There aren’t many examples for reticulate yet, so that’s what this post is for. UC Davis Professor John Herman developed the Python module SALib (also available on pypi) which implements commonly used sensitivity analysis methods. I’ve been curious about trying the module out for a while, but I didn’t have any existing models I wrote in Python that would be a good fit for playing with it. By using reticulate, I can use SALib with my R code directly. To be fair, many of the same methods are probably included in the sensitivity package for R, but it’s a good excuse make a reticulate example.

Consider a hypothetical trapezoidal channel that is designed to pass a flood wave. The local engineering district is considering design options and wants to know what will have the strongest impact on the wave crest height and travel time to a specific location, subject to certain constraints. The current options available to the district are (1) channel bedslope design, (2) channel bottom width, (3) channel sidewall design, and (4) channel bed material and vegetation removal strategies (reflected in the value of the roughness coefficient).

We can use the rivr package to model the progression of a floodwave in R. We’ll investigate the sensitivty of the flood wave crest height and travel time by varying the four parameters within the bounds shown in the table below.

Parameter Minimum Maximum
Bed slope 0.0002 0.005
Bottom width 50 200
Sidewall slope 0 3
Bed roughness 0.005 0.1

I’ll use SALib to do a sensitivity of the analysis of the four parameters. The first step is to connect to Python from R. Load the library and specify the Python environment you want to use.

library(reticulate)
# I will use my base Python 3 installation
use_python("C:/python/python36")

I already installed SALib (via pip) so I can immediately import the module.

# import numpy module
numpy = import('numpy')

# import some functions from SALib
saltelli = import('SALib.sample.saltelli')
sobol = import('SALib.analyze.sobol')

I’m importing two submodules from SALib: sample.saltelli and analyze.sobol. I’ll use saltelli to generate a collection of parameter values to use with rivr. I’ll then use sobol to analyze the results and generate the sensitivity analysis.

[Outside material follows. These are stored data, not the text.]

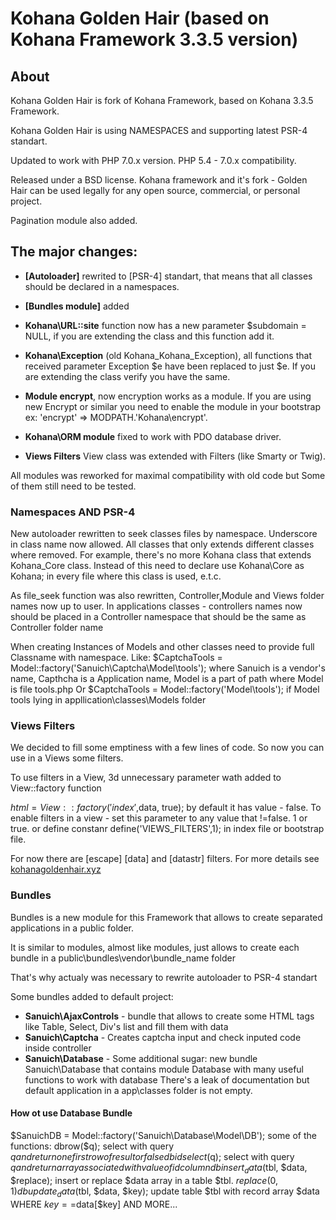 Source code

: # Kohana Golden Hair (based on Kohana Framework 3.3.5 version)

##  About
Kohana Golden Hair is fork of Kohana Framework, based on Kohana 3.3.5 Framework.

Kohana Golden Hair is using NAMESPACES and supporting latest PSR-4 standart.

Updated to work with PHP 7.0.x version. PHP 5.4 - 7.0.x compatibility.

Released under a BSD license. Kohana framework and it's fork - Golden Hair can be used legally for any open source, commercial, or personal project.

Pagination module also added.

##  The major changes:

- **[Autoloader]** rewrited to [PSR-4] standart, that means that all classes should be declared in a namespaces.

- **[Bundles module]** added

- **Kohana\URL::site** function now has a new parameter $subdomain = NULL, if you are extending the class and this function add it.

- **Kohana\Exception** (old Kohana_Kohana_Exception), all functions that received parameter Exception $e have been replaced to just $e. If you are extending the class verify you have the same.

- **Module encrypt**, now encryption works as a module. If you are using new Encrypt or similar you need to enable the module in your bootstrap ex: 'encrypt' => MODPATH.'Kohana\encrypt'.

- **Kohana\ORM module** fixed to work with PDO database driver.

- **Views Filters** View class was extended with Filters (like Smarty or Twig).

All modules was reworked for maximal compatibility with old code but Some of them still need to be tested.

###  Namespaces AND PSR-4
New autoloader rewritten to seek classes files by namespace. 
Underscore in class name now allowed. 
All classes that only extends different classes where removed.
For example, there's no more Kohana class that extends Kohana_Core class.
Instead of this need to declare
use Kohana\Core as Kohana;
in every file where this class is used, e.t.c.

As file_seek function was also rewritten, Controller,Module and Views folder names now up to user.
In applications classes - controllers names now should be placed in a Controller namespace that should be the same as Controller folder name

When creating Instances of Models and other classes need to provide full Classname with namespace.
Like: $CaptchaTools = Model::factory('Sanuich\Captcha\Model\tools');
where Sanuich is a vendor's name, Capthcha is a Application name, Model is a part of path where Model is file tools.php
Or $CaptchaTools = Model::factory('Model\tools'); if Model tools lying in appllication\classes\Models folder

###  Views Filters

We decided to fill some emptiness with a few lines of code. So now you can use in a Views some filters.

To use filters in a View, 3d unnecessary parameter wath added to View::factory function

$html = View::factory('index',$data, true);
by default it has value - false. To enable filters in a view - set this parameter to any value that !=false. 1 or true.
or define  constanr
define('VIEWS_FILTERS',1);
in index file or bootstrap file.

For now there are [escape] [data] and [datastr] filters. For more details see [kohanagoldenhair.xyz](https://kohanagoldenhair.xyz)

###  Bundles
Bundles is a new module for this Framework that allows to create separated applications in a public folder.

It is similar to modules, almost like modules, just allows to create each bundle in a public\bundles\vendor\bundle_name folder

That's why actualy was necessary to rewrite autoloader to PSR-4 standart

Some bundles added to default project:

- **Sanuich\AjaxControls** - bundle that allows to create some HTML tags like Table, Select, Div's list and fill them with data
- **Sanuich\Captcha** - Creates captcha input and check inputed code inside controller
- **Sanuich\Database** - Some additional sugar: new bundle Sanuich\Database that contains module Database with many useful functions to work with database
There's a leak of documentation but default application in a app\classes folder is not empty.

####  How ot use Database Bundle
$SanuichDB = Model::factory('Sanuich\Database\Model\DB'); 
some of the functions:
dbrow($q); select with query $q and return one first row of result or false
dbidselect($q); select with query $q and return array associated with value of id column
dbinsert_data($tbl, $data, $replace); insert or replace $data array in a table $tbl. $replace (0,1)
dbupdate_data($tbl, $data, $key); update table $tbl with record array $data WHERE $key==$data[$key]
AND MORE...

To use sample.saltelli, you have to provide the problem definition in a specific format. We have to be explicit with our types (e.g. integers vs. floats, vectors vs. lists) here, hence the explicit integer specification of num_vars and representing bounds as a list of lists.

problem = list(
  num_vars = 4L,
  names = list('bottom.width', 'bed.slope', 'side.slope', 'roughness'),
  bounds = list(
    list(40.0, 60.0),
    list(0.0005, 0.002),
    list(0.0, 2.0),
    list(0.003, 0.008)
  )
)

param.values = as.data.frame(saltelli$sample(problem, 1000L))
names(param.values) = problem$names

now that we’ve generated our parameter sets with saltelli.sample, it’s time to run the simulations. I first define a function to run a simulation and extract the time it takes for the flood crest to pass a point 30,000 ft downstream, and the crest height.

library(rivr)
#  values are in imperial units (ft, lbs, etc.)
Cm = 1.486
gravity = 32.2

# model resolution
numnodes = 301
xresolution = 250
tresolution = 2.5; 
times = seq(0, 30000, by = tresolution)

# baseflow and floodwave 
baseflow = 2500
floodwave = ifelse(times >= 9000, baseflow,
  baseflow + (7500/pi)*(1 - cos(pi*times/(60*75))))

ds.distance = 3.0e4
obs.location = ds.distance/xresolution + 1
obs.times = seq_along(floodwave)
run_model = function(...) {
  route_wave(..., Cm = Cm, g = gravity, 
    initial.condition = baseflow, boundary.condition = floodwave, 
    downstream.condition = rep(-1, length(floodwave)), 
    timestep = tresolution, spacestep = xresolution, numnodes = numnodes, 
    monitor.nodes = obs.location, monitor.times = obs.times,
    engine = "Dynamic", scheme = "MacCormack", boundary.type = "QQ") 
}

Now we’re ready to run the simulations:

outputs = vector("list", nrow(param.values))
results = vector("list", nrow(param.values))
# this will take a while...
for(i in seq_along(results)) {
  if (i %% 50 < 1)
	print(sprintf("loop %s", i))
  outputs[[i]] = as.data.frame(subset(
    with(param.values[i,], 
      run_model(So = bed.slope, n = roughness, 
        B = bottom.width, SS = side.slope)
    ),
	node == obs.location))
  peak.index = with(outputs[[i]], which.max(depth))
  results[[i]] = outputs[[i]][peak.index, c("time", "depth")]
}
crest.times = sapply(results, function(x) x$time)
crest.heights = sapply(results, function(x) x$depth)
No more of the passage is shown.